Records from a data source
________________________________________

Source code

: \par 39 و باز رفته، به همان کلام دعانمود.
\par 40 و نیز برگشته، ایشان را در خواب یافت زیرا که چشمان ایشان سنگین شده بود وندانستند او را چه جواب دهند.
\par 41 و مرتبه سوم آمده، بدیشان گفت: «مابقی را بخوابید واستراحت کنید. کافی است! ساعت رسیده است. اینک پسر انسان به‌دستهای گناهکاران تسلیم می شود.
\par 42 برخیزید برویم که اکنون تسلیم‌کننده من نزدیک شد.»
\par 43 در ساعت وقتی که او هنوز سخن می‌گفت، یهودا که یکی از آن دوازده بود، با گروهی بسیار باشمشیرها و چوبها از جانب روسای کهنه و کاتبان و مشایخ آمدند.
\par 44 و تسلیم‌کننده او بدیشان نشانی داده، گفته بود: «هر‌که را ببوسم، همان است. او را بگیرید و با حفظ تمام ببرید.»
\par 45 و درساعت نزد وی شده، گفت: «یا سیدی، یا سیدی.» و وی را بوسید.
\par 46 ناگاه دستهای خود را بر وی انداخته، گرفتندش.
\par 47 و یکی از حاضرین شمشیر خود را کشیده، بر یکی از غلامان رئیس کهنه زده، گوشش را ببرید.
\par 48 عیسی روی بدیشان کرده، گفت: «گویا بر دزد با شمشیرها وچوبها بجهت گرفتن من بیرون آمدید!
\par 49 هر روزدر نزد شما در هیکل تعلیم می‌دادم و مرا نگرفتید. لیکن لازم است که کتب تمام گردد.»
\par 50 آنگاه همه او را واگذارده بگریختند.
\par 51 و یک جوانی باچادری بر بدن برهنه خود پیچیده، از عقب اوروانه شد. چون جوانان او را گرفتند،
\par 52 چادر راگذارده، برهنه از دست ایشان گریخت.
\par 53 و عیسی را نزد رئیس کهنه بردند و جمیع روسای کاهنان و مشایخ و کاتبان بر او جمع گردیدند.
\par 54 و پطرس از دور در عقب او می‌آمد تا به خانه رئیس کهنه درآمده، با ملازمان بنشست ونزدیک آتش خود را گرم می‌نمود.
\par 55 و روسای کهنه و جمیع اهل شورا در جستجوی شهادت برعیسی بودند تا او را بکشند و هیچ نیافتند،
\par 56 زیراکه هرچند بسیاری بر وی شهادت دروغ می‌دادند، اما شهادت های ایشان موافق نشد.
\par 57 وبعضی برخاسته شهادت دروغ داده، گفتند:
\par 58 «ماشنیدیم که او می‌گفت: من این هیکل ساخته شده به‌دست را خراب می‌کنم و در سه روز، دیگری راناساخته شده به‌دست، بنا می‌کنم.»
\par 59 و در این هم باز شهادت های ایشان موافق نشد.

________________________________________

Problem to solve.
Print exactly the lines from the one containing "42 برخیزید برویم" through the last line of the records above, both included.

Exercise result.
\par 42 برخیزید برویم که اکنون تسلیم‌کننده من نزدیک شد.»
\par 43 در ساعت وقتی که او هنوز سخن می‌گفت، یهودا که یکی از آن دوازده بود، با گروهی بسیار باشمشیرها و چوبها از جانب روسای کهنه و کاتبان و مشایخ آمدند.
\par 44 و تسلیم‌کننده او بدیشان نشانی داده، گفته بود: «هر‌که را ببوسم، همان است. او را بگیرید و با حفظ تمام ببرید.»
\par 45 و درساعت نزد وی شده، گفت: «یا سیدی، یا سیدی.» و وی را بوسید.
\par 46 ناگاه دستهای خود را بر وی انداخته، گرفتندش.
\par 47 و یکی از حاضرین شمشیر خود را کشیده، بر یکی از غلامان رئیس کهنه زده، گوشش را ببرید.
\par 48 عیسی روی بدیشان کرده، گفت: «گویا بر دزد با شمشیرها وچوبها بجهت گرفتن من بیرون آمدید!
\par 49 هر روزدر نزد شما در هیکل تعلیم می‌دادم و مرا نگرفتید. لیکن لازم است که کتب تمام گردد.»
\par 50 آنگاه همه او را واگذارده بگریختند.
\par 51 و یک جوانی باچادری بر بدن برهنه خود پیچیده، از عقب اوروانه شد. چون جوانان او را گرفتند،
\par 52 چادر راگذارده، برهنه از دست ایشان گریخت.
\par 53 و عیسی را نزد رئیس کهنه بردند و جمیع روسای کاهنان و مشایخ و کاتبان بر او جمع گردیدند.
\par 54 و پطرس از دور در عقب او می‌آمد تا به خانه رئیس کهنه درآمده، با ملازمان بنشست ونزدیک آتش خود را گرم می‌نمود.
\par 55 و روسای کهنه و جمیع اهل شورا در جستجوی شهادت برعیسی بودند تا او را بکشند و هیچ نیافتند،
\par 56 زیراکه هرچند بسیاری بر وی شهادت دروغ می‌دادند، اما شهادت های ایشان موافق نشد.
\par 57 وبعضی برخاسته شهادت دروغ داده، گفتند:
\par 58 «ماشنیدیم که او می‌گفت: من این هیکل ساخته شده به‌دست را خراب می‌کنم و در سه روز، دیگری راناساخته شده به‌دست، بنا می‌کنم.»
\par 59 و در این هم باز شهادت های ایشان موافق نشد.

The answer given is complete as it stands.